**Action item:** I need the entries printed again word for word, without the images.

**Supplied records:**
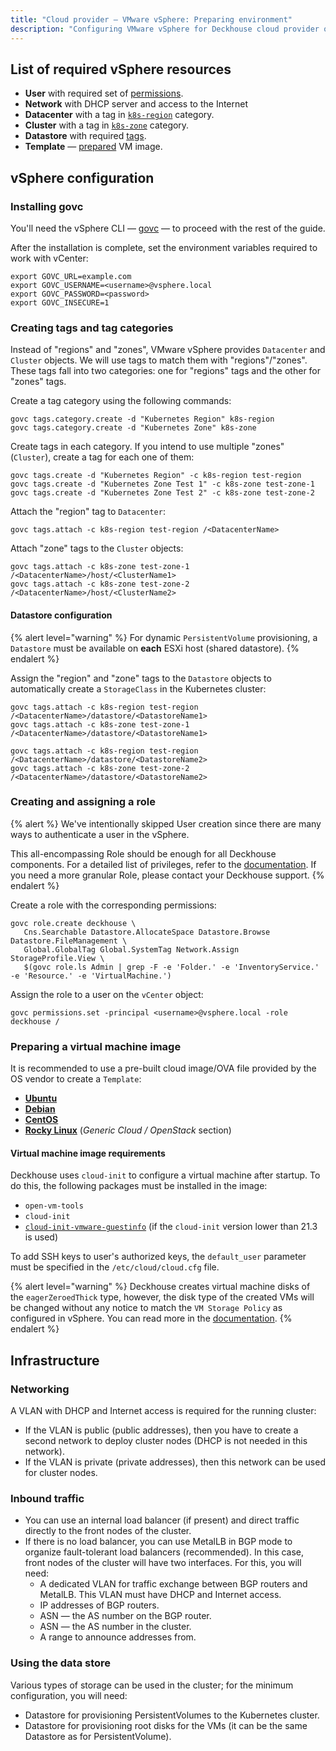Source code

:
 ```yaml
---
title: "Cloud provider — VMware vSphere: Preparing environment"
description: "Configuring VMware vSphere for Deckhouse cloud provider operation."
---
```


<!-- AUTHOR! Don't forget to update getting started if necessary -->

## List of required vSphere resources

* **User** with required set of [permissions](#creating-and-assigning-a-role).
* **Network** with DHCP server and access to the Internet
* **Datacenter** with a tag in [`k8s-region`](#creating-tags-and-tag-categories) category.
* **Cluster** with a tag in [`k8s-zone`](#creating-tags-and-tag-categories) category.
* **Datastore** with required [tags](#datastore-configuration).
* **Template** — [prepared](#preparing-a-virtual-machine-image) VM image.

## vSphere configuration

### Installing govc

You'll need the vSphere CLI — [govc](https://github.com/vmware/govmomi/tree/master/govc#installation) — to proceed with the rest of the guide.

After the installation is complete, set the environment variables required to work with vCenter:

```shell
export GOVC_URL=example.com
export GOVC_USERNAME=<username>@vsphere.local
export GOVC_PASSWORD=<password>
export GOVC_INSECURE=1
```

### Creating tags and tag categories

Instead of "regions" and "zones", VMware vSphere provides `Datacenter` and `Cluster` objects. We will use tags to match them with "regions"/"zones". These tags fall into two categories: one for "regions" tags and the other for "zones" tags.

Create a tag category using the following commands:

```shell
govc tags.category.create -d "Kubernetes Region" k8s-region
govc tags.category.create -d "Kubernetes Zone" k8s-zone
```

Create tags in each category. If you intend to use multiple "zones" (`Cluster`), create a tag for each one of them:

```shell
govc tags.create -d "Kubernetes Region" -c k8s-region test-region
govc tags.create -d "Kubernetes Zone Test 1" -c k8s-zone test-zone-1
govc tags.create -d "Kubernetes Zone Test 2" -c k8s-zone test-zone-2
```

Attach the "region" tag to `Datacenter`:

```shell
govc tags.attach -c k8s-region test-region /<DatacenterName>
```

Attach "zone" tags to the `Cluster` objects:

```shell
govc tags.attach -c k8s-zone test-zone-1 /<DatacenterName>/host/<ClusterName1>
govc tags.attach -c k8s-zone test-zone-2 /<DatacenterName>/host/<ClusterName2>
```

#### Datastore configuration

{% alert level="warning" %}
For dynamic `PersistentVolume` provisioning, a `Datastore` must be available on **each** ESXi host (shared datastore).
{% endalert %}

Assign the "region" and "zone" tags to the `Datastore` objects to automatically create a `StorageClass` in the Kubernetes cluster:

```shell
govc tags.attach -c k8s-region test-region /<DatacenterName>/datastore/<DatastoreName1>
govc tags.attach -c k8s-zone test-zone-1 /<DatacenterName>/datastore/<DatastoreName1>

govc tags.attach -c k8s-region test-region /<DatacenterName>/datastore/<DatastoreName2>
govc tags.attach -c k8s-zone test-zone-2 /<DatacenterName>/datastore/<DatastoreName2>
```

### Creating and assigning a role

{% alert %}
We've intentionally skipped User creation since there are many ways to authenticate a user in the vSphere.

This all-encompassing Role should be enough for all Deckhouse components. For a detailed list of privileges, refer to the [documentation](/products/kubernetes-platform/documentation/v1/modules/030-cloud-provider-vsphere/configuration.html#list-of-required-privileges). If you need a more granular Role, please contact your Deckhouse support.
{% endalert %}

Create a role with the corresponding permissions:

```shell
govc role.create deckhouse \
   Cns.Searchable Datastore.AllocateSpace Datastore.Browse Datastore.FileManagement \
   Global.GlobalTag Global.SystemTag Network.Assign StorageProfile.View \
   $(govc role.ls Admin | grep -F -e 'Folder.' -e 'InventoryService.' -e 'Resource.' -e 'VirtualMachine.')
```

Assign the role to a user on the `vCenter` object:

```shell
govc permissions.set -principal <username>@vsphere.local -role deckhouse /
```

### Preparing a virtual machine image

It is recommended to use a pre-built cloud image/OVA file provided by the OS vendor to create a `Template`:

* [**Ubuntu**](https://cloud-images.ubuntu.com/)
* [**Debian**](https://cloud.debian.org/images/cloud/)
* [**CentOS**](https://cloud.centos.org/)
* [**Rocky Linux**](https://rockylinux.org/alternative-images/) (*Generic Cloud / OpenStack* section)

#### Virtual machine image requirements

Deckhouse uses `cloud-init` to configure a virtual machine after startup. To do this, the following packages must be installed in the image:

* `open-vm-tools`
* `cloud-init`
* [`cloud-init-vmware-guestinfo`](https://github.com/vmware-archive/cloud-init-vmware-guestinfo#installation) (if the `cloud-init` version lower than 21.3 is used)

To add SSH keys to user's authorized keys, the `default_user` parameter must be specified in the `/etc/cloud/cloud.cfg` file.

{% alert level="warning" %}
Deckhouse creates virtual machine disks of the `eagerZeroedThick` type, however, the disk type of the created VMs will be changed without any notice to match the `VM Storage Policy` as configured in vSphere.
You can read more in the [documentation](https://github.com/hashicorp/terraform-provider-vsphere/blob/main/website/docs/r/virtual_machine.html.markdown#virtual-disk-provisioning-policies).
{% endalert %}

## Infrastructure

### Networking

A VLAN with DHCP and Internet access is required for the running cluster:
* If the VLAN is public (public addresses), then you have to create a second network to deploy cluster nodes (DHCP is not needed in this network).
* If the VLAN is private (private addresses), then this network can be used for cluster nodes.

### Inbound traffic

* You can use an internal load balancer (if present) and direct traffic directly to the front nodes of the cluster.
* If there is no load balancer, you can use MetalLB in BGP mode to organize fault-tolerant load balancers (recommended). In this case, front nodes of the cluster will have two interfaces. For this, you will need:
  * A dedicated VLAN for traffic exchange between BGP routers and MetalLB. This VLAN must have DHCP and Internet access.
  * IP addresses of BGP routers.
  * ASN — the AS number on the BGP router.
  * ASN — the AS number in the cluster.
  * A range to announce addresses from.

### Using the data store

Various types of storage can be used in the cluster; for the minimum configuration, you will need:
* Datastore for provisioning PersistentVolumes to the Kubernetes cluster.
* Datastore for provisioning root disks for the VMs (it can be the same Datastore as for PersistentVolume).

**Your solution:**
Source code

:
 ```yaml
---
title: "Cloud provider — VMware vSphere: Preparing environment"
description: "Configuring VMware vSphere for Deckhouse cloud provider operation."
---
```


<!-- AUTHOR! Don't forget to update getting started if necessary -->

## List of required vSphere resources

* **User** with required set of [permissions](#creating-and-assigning-a-role).
* **Network** with DHCP server and access to the Internet
* **Datacenter** with a tag in [`k8s-region`](#creating-tags-and-tag-categories) category.
* **Cluster** with a tag in [`k8s-zone`](#creating-tags-and-tag-categories) category.
* **Datastore** with required [tags](#datastore-configuration).
* **Template** — [prepared](#preparing-a-virtual-machine-image) VM image.

## vSphere configuration

### Installing govc

You'll need the vSphere CLI — [govc](https://github.com/vmware/govmomi/tree/master/govc#installation) — to proceed with the rest of the guide.

After the installation is complete, set the environment variables required to work with vCenter:

```shell
export GOVC_URL=example.com
export GOVC_USERNAME=<username>@vsphere.local
export GOVC_PASSWORD=<password>
export GOVC_INSECURE=1
```

### Creating tags and tag categories

Instead of "regions" and "zones", VMware vSphere provides `Datacenter` and `Cluster` objects. We will use tags to match them with "regions"/"zones". These tags fall into two categories: one for "regions" tags and the other for "zones" tags.

Create a tag category using the following commands:

```shell
govc tags.category.create -d "Kubernetes Region" k8s-region
govc tags.category.create -d "Kubernetes Zone" k8s-zone
```

Create tags in each category. If you intend to use multiple "zones" (`Cluster`), create a tag for each one of them:

```shell
govc tags.create -d "Kubernetes Region" -c k8s-region test-region
govc tags.create -d "Kubernetes Zone Test 1" -c k8s-zone test-zone-1
govc tags.create -d "Kubernetes Zone Test 2" -c k8s-zone test-zone-2
```

Attach the "region" tag to `Datacenter`:

```shell
govc tags.attach -c k8s-region test-region /<DatacenterName>
```

Attach "zone" tags to the `Cluster` objects:

```shell
govc tags.attach -c k8s-zone test-zone-1 /<DatacenterName>/host/<ClusterName1>
govc tags.attach -c k8s-zone test-zone-2 /<DatacenterName>/host/<ClusterName2>
```

#### Datastore configuration

{% alert level="warning" %}
For dynamic `PersistentVolume` provisioning, a `Datastore` must be available on **each** ESXi host (shared datastore).
{% endalert %}

Assign the "region" and "zone" tags to the `Datastore` objects to automatically create a `StorageClass` in the Kubernetes cluster:

```shell
govc tags.attach -c k8s-region test-region /<DatacenterName>/datastore/<DatastoreName1>
govc tags.attach -c k8s-zone test-zone-1 /<DatacenterName>/datastore/<DatastoreName1>

govc tags.attach -c k8s-region test-region /<DatacenterName>/datastore/<DatastoreName2>
govc tags.attach -c k8s-zone test-zone-2 /<DatacenterName>/datastore/<DatastoreName2>
```

### Creating and assigning a role

{% alert %}
We've intentionally skipped User creation since there are many ways to authenticate a user in the vSphere.

This all-encompassing Role should be enough for all Deckhouse components. For a detailed list of privileges, refer to the [documentation](/products/kubernetes-platform/documentation/v1/modules/030-cloud-provider-vsphere/configuration.html#list-of-required-privileges). If you need a more granular Role, please contact your Deckhouse support.
{% endalert %}

Create a role with the corresponding permissions:

```shell
govc role.create deckhouse \
   Cns.Searchable Datastore.AllocateSpace Datastore.Browse Datastore.FileManagement \
   Global.GlobalTag Global.SystemTag Network.Assign StorageProfile.View \
   $(govc role.ls Admin | grep -F -e 'Folder.' -e 'InventoryService.' -e 'Resource.' -e 'VirtualMachine.')
```

Assign the role to a user on the `vCenter` object:

```shell
govc permissions.set -principal <username>@vsphere.local -role deckhouse /
```

### Preparing a virtual machine image

It is recommended to use a pre-built cloud image/OVA file provided by the OS vendor to create a `Template`:

* [**Ubuntu**](https://cloud-images.ubuntu.com/)
* [**Debian**](https://cloud.debian.org/images/cloud/)
* [**CentOS**](https://cloud.centos.org/)
* [**Rocky Linux**](https://rockylinux.org/alternative-images/) (*Generic Cloud / OpenStack* section)

#### Virtual machine image requirements

Deckhouse uses `cloud-init` to configure a virtual machine after startup. To do this, the following packages must be installed in the image:

* `open-vm-tools`
* `cloud-init`
* [`cloud-init-vmware-guestinfo`](https://github.com/vmware-archive/cloud-init-vmware-guestinfo#installation) (if the `cloud-init` version lower than 21.3 is used)

To add SSH keys to user's authorized keys, the `default_user` parameter must be specified in the `/etc/cloud/cloud.cfg` file.

{% alert level="warning" %}
Deckhouse creates virtual machine disks of the `eagerZeroedThick` type, however, the disk type of the created VMs will be changed without any notice to match the `VM Storage Policy` as configured in vSphere.
You can read more in the [documentation](https://github.com/hashicorp/terraform-provider-vsphere/blob/main/website/docs/r/virtual_machine.html.markdown#virtual-disk-provisioning-policies).
{% endalert %}

## Infrastructure

### Networking

A VLAN with DHCP and Internet access is required for the running cluster:
* If the VLAN is public (public addresses), then you have to create a second network to deploy cluster nodes (DHCP is not needed in this network).
* If the VLAN is private (private addresses), then this network can be used for cluster nodes.

### Inbound traffic

* You can use an internal load balancer (if present) and direct traffic directly to the front nodes of the cluster.
* If there is no load balancer, you can use MetalLB in BGP mode to organize fault-tolerant load balancers (recommended). In this case, front nodes of the cluster will have two interfaces. For this, you will need:
  * A dedicated VLAN for traffic exchange between BGP routers and MetalLB. This VLAN must have DHCP and Internet access.
  * IP addresses of BGP routers.
  * ASN — the AS number on the BGP router.
  * ASN — the AS number in the cluster.
  * A range to announce addresses from.

### Using the data store

Various types of storage can be used in the cluster; for the minimum configuration, you will need:
* Datastore for provisioning PersistentVolumes to the Kubernetes cluster.
* Datastore for provisioning root disks for the VMs (it can be the same Datastore as for PersistentVolume).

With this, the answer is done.